Print every line below. Match each one exactly.

********************

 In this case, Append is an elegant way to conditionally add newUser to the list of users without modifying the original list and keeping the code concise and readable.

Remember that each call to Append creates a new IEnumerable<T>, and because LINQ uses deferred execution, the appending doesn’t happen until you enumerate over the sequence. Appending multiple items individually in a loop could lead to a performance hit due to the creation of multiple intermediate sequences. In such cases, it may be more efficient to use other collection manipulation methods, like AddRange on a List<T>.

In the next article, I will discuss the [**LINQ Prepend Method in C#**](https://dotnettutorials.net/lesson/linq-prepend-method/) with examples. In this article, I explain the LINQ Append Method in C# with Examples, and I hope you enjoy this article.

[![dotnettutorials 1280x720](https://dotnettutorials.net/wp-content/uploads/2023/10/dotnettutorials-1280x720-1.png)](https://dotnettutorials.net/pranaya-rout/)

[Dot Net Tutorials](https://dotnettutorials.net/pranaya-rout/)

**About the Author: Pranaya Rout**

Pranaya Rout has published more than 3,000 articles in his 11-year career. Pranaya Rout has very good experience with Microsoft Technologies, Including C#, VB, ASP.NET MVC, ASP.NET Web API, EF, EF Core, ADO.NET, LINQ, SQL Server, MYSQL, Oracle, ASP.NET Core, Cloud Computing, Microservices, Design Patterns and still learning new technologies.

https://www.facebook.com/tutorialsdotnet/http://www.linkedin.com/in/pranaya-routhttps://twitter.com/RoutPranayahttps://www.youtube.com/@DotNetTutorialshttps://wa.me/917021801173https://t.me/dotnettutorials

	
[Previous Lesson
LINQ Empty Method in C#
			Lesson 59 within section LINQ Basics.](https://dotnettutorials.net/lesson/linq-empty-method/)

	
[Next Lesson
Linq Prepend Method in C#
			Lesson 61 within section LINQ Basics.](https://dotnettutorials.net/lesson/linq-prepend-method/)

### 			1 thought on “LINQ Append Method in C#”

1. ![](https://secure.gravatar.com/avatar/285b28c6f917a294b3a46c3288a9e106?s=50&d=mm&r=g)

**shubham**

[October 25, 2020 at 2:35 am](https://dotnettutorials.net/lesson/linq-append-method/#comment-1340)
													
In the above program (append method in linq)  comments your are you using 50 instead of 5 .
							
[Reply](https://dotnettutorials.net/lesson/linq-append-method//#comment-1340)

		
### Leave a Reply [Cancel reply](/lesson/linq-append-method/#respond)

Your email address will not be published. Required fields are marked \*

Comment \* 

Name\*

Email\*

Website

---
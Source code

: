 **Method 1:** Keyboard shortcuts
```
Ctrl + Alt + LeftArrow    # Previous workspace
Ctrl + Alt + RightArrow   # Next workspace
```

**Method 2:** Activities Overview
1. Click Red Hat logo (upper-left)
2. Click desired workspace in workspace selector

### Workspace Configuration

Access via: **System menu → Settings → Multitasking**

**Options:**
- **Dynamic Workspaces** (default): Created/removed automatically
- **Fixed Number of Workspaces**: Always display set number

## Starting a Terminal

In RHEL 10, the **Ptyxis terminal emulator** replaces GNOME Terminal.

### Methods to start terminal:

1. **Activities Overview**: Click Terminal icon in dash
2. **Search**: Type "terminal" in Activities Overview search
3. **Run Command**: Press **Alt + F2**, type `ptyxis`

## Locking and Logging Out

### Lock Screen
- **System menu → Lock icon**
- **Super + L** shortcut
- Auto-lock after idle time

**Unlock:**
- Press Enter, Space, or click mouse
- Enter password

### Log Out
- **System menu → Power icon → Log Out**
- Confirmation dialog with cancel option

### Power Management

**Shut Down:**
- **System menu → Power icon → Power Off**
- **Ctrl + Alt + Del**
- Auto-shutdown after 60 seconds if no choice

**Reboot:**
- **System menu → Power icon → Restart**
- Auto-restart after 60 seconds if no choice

********************

▸ **REPLY**
 In this case, Append is an elegant way to conditionally add newUser to the list of users without modifying the original list and keeping the code concise and readable.

Remember that each call to Append creates a new IEnumerable<T>, and because LINQ uses deferred execution, the appending doesn’t happen until you enumerate over the sequence. Appending multiple items individually in a loop could lead to a performance hit due to the creation of multiple intermediate sequences. In such cases, it may be more efficient to use other collection manipulation methods, like AddRange on a List<T>.

In the next article, I will discuss the [**LINQ Prepend Method in C#**](https://dotnettutorials.net/lesson/linq-prepend-method/) with examples. In this article, I explain the LINQ Append Method in C# with Examples, and I hope you enjoy this article.

[![dotnettutorials 1280x720](https://dotnettutorials.net/wp-content/uploads/2023/10/dotnettutorials-1280x720-1.png)](https://dotnettutorials.net/pranaya-rout/)

[Dot Net Tutorials](https://dotnettutorials.net/pranaya-rout/)

**About the Author: Pranaya Rout**

Pranaya Rout has published more than 3,000 articles in his 11-year career. Pranaya Rout has very good experience with Microsoft Technologies, Including C#, VB, ASP.NET MVC, ASP.NET Web API, EF, EF Core, ADO.NET, LINQ, SQL Server, MYSQL, Oracle, ASP.NET Core, Cloud Computing, Microservices, Design Patterns and still learning new technologies.

https://www.facebook.com/tutorialsdotnet/http://www.linkedin.com/in/pranaya-routhttps://twitter.com/RoutPranayahttps://www.youtube.com/@DotNetTutorialshttps://wa.me/917021801173https://t.me/dotnettutorials

	
[Previous Lesson
LINQ Empty Method in C#
			Lesson 59 within section LINQ Basics.](https://dotnettutorials.net/lesson/linq-empty-method/)

	
[Next Lesson
Linq Prepend Method in C#
			Lesson 61 within section LINQ Basics.](https://dotnettutorials.net/lesson/linq-prepend-method/)

### 			1 thought on “LINQ Append Method in C#”

1. ![](https://secure.gravatar.com/avatar/285b28c6f917a294b3a46c3288a9e106?s=50&d=mm&r=g)

**shubham**

[October 25, 2020 at 2:35 am](https://dotnettutorials.net/lesson/linq-append-method/#comment-1340)
													
In the above program (append method in linq)  comments your are you using 50 instead of 5 .
							
[Reply](https://dotnettutorials.net/lesson/linq-append-method//#comment-1340)

		
### Leave a Reply [Cancel reply](/lesson/linq-append-method/#respond)

Your email address will not be published. Required fields are marked \*

Comment \* 

Name\*

Email\*

Website

---
Source code

: **Method 1:** Keyboard shortcuts
```
Ctrl + Alt + LeftArrow    # Previous workspace
Ctrl + Alt + RightArrow   # Next workspace
```

**Method 2:** Activities Overview
1. Click Red Hat logo (upper-left)
2. Click desired workspace in workspace selector

### Workspace Configuration

Access via: **System menu → Settings → Multitasking**

**Options:**
- **Dynamic Workspaces** (default): Created/removed automatically
- **Fixed Number of Workspaces**: Always display set number

## Starting a Terminal

In RHEL 10, the **Ptyxis terminal emulator** replaces GNOME Terminal.

### Methods to start terminal:

1. **Activities Overview**: Click Terminal icon in dash
2. **Search**: Type "terminal" in Activities Overview search
3. **Run Command**: Press **Alt + F2**, type `ptyxis`

## Locking and Logging Out

### Lock Screen
- **System menu → Lock icon**
- **Super + L** shortcut
- Auto-lock after idle time

**Unlock:**
- Press Enter, Space, or click mouse
- Enter password

### Log Out
- **System menu → Power icon → Log Out**
- Confirmation dialog with cancel option

### Power Management

**Shut Down:**
- **System menu → Power icon → Power Off**
- **Ctrl + Alt + Del**
- Auto-shutdown after 60 seconds if no choice

**Reboot:**
- **System menu → Power icon → Restart**
- Auto-restart after 60 seconds if no choice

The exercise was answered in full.